• Task objective
When you restate the data, keep every word as it is and drop the images.

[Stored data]
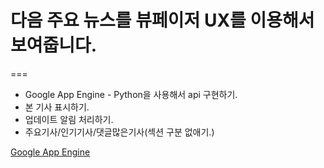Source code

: # 다음 주요 뉴스를 뷰페이저 UX를 이용해서 보여줍니다.
===
- Google App Engine - Python을 사용해서 api 구현하기.
- 본 기사 표시하기.
- 업데이트 알림 처리하기.
- 주요기사/인기기사/댓글많은기사(섹션 구분 없애기.)

[Google App Engine](https://appengine.google.com/)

• The completed task
Source code

: # 다음 주요 뉴스를 뷰페이저 UX를 이용해서 보여줍니다.
===
- Google App Engine - Python을 사용해서 api 구현하기.
- 본 기사 표시하기.
- 업데이트 알림 처리하기.
- 주요기사/인기기사/댓글많은기사(섹션 구분 없애기.)

[Google App Engine](https://appengine.google.com/)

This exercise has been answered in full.